[Items from a data source]

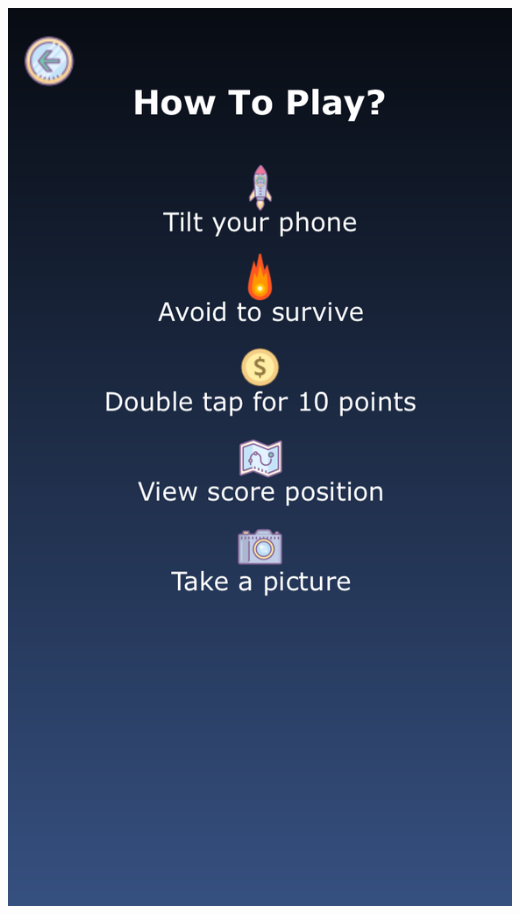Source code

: \documentclass{article}
\begin{document}
\begin{center}
    \includegraphics[scale = 0.2]{images/iOS_en.PNG}

\end{center}
\end{document}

What this task involves: Please set down the records above word for word and omit their pictures.

Reply to the task:
Source code

: \documentclass{article}
\begin{document}
\begin{center}
    \includegraphics[scale = 0.2]{images/iOS_en.PNG}

\end{center}
\end{document}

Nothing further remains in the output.